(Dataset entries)
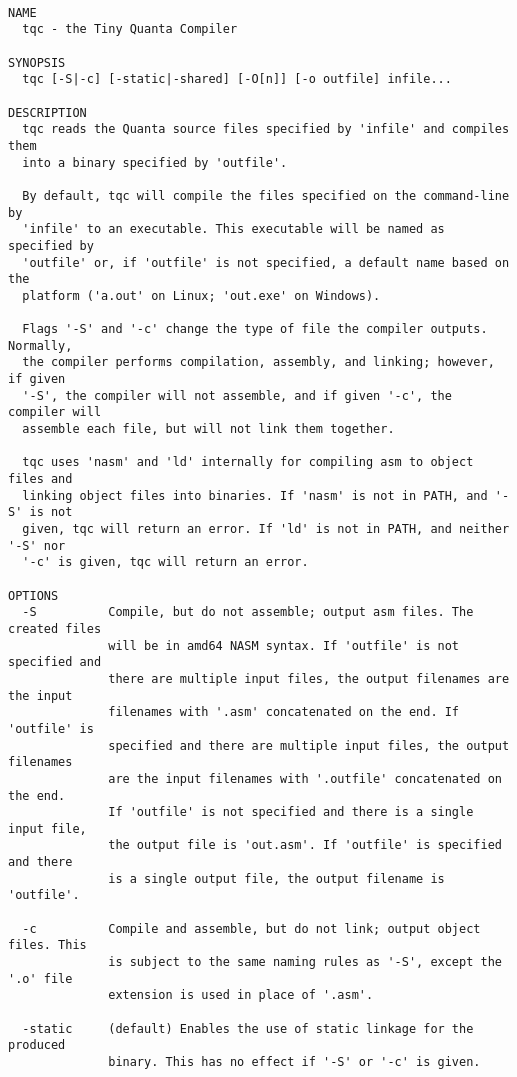 \documentclass[9pt]{extarticle}
\begin{document}
\begin{verbatim}

NAME
  tqc - the Tiny Quanta Compiler

SYNOPSIS
  tqc [-S|-c] [-static|-shared] [-O[n]] [-o outfile] infile...

DESCRIPTION
  tqc reads the Quanta source files specified by 'infile' and compiles them
  into a binary specified by 'outfile'.

  By default, tqc will compile the files specified on the command-line by
  'infile' to an executable. This executable will be named as specified by
  'outfile' or, if 'outfile' is not specified, a default name based on the
  platform ('a.out' on Linux; 'out.exe' on Windows).

  Flags '-S' and '-c' change the type of file the compiler outputs.  Normally,
  the compiler performs compilation, assembly, and linking; however, if given
  '-S', the compiler will not assemble, and if given '-c', the compiler will
  assemble each file, but will not link them together.

  tqc uses 'nasm' and 'ld' internally for compiling asm to object files and
  linking object files into binaries. If 'nasm' is not in PATH, and '-S' is not
  given, tqc will return an error. If 'ld' is not in PATH, and neither '-S' nor
  '-c' is given, tqc will return an error.

OPTIONS
  -S          Compile, but do not assemble; output asm files. The created files
              will be in amd64 NASM syntax. If 'outfile' is not specified and
              there are multiple input files, the output filenames are the input
              filenames with '.asm' concatenated on the end. If 'outfile' is
              specified and there are multiple input files, the output filenames
              are the input filenames with '.outfile' concatenated on the end.
              If 'outfile' is not specified and there is a single input file,
              the output file is 'out.asm'. If 'outfile' is specified and there
              is a single output file, the output filename is 'outfile'.

  -c          Compile and assemble, but do not link; output object files. This
              is subject to the same naming rules as '-S', except the '.o' file
              extension is used in place of '.asm'.

  -static     (default) Enables the use of static linkage for the produced
              binary. This has no effect if '-S' or '-c' is given.


\end{verbatim}
\end{document}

(Try it) Pictures are to be left out; repeat all the remaining data exactly.

(Result for this task)
 \documentclass[9pt]{extarticle}
\begin{document}
\begin{verbatim}

NAME
  tqc - the Tiny Quanta Compiler

SYNOPSIS
  tqc [-S|-c] [-static|-shared] [-O[n]] [-o outfile] infile...

DESCRIPTION
  tqc reads the Quanta source files specified by 'infile' and compiles them
  into a binary specified by 'outfile'.

  By default, tqc will compile the files specified on the command-line by
  'infile' to an executable. This executable will be named as specified by
  'outfile' or, if 'outfile' is not specified, a default name based on the
  platform ('a.out' on Linux; 'out.exe' on Windows).

  Flags '-S' and '-c' change the type of file the compiler outputs.  Normally,
  the compiler performs compilation, assembly, and linking; however, if given
  '-S', the compiler will not assemble, and if given '-c', the compiler will
  assemble each file, but will not link them together.

  tqc uses 'nasm' and 'ld' internally for compiling asm to object files and
  linking object files into binaries. If 'nasm' is not in PATH, and '-S' is not
  given, tqc will return an error. If 'ld' is not in PATH, and neither '-S' nor
  '-c' is given, tqc will return an error.

OPTIONS
  -S          Compile, but do not assemble; output asm files. The created files
              will be in amd64 NASM syntax. If 'outfile' is not specified and
              there are multiple input files, the output filenames are the input
              filenames with '.asm' concatenated on the end. If 'outfile' is
              specified and there are multiple input files, the output filenames
              are the input filenames with '.outfile' concatenated on the end.
              If 'outfile' is not specified and there is a single input file,
              the output file is 'out.asm'. If 'outfile' is specified and there
              is a single output file, the output filename is 'outfile'.

  -c          Compile and assemble, but do not link; output object files. This
              is subject to the same naming rules as '-S', except the '.o' file
              extension is used in place of '.asm'.

  -static     (default) Enables the use of static linkage for the produced
              binary. This has no effect if '-S' or '-c' is given.


\end{verbatim}
\end{document}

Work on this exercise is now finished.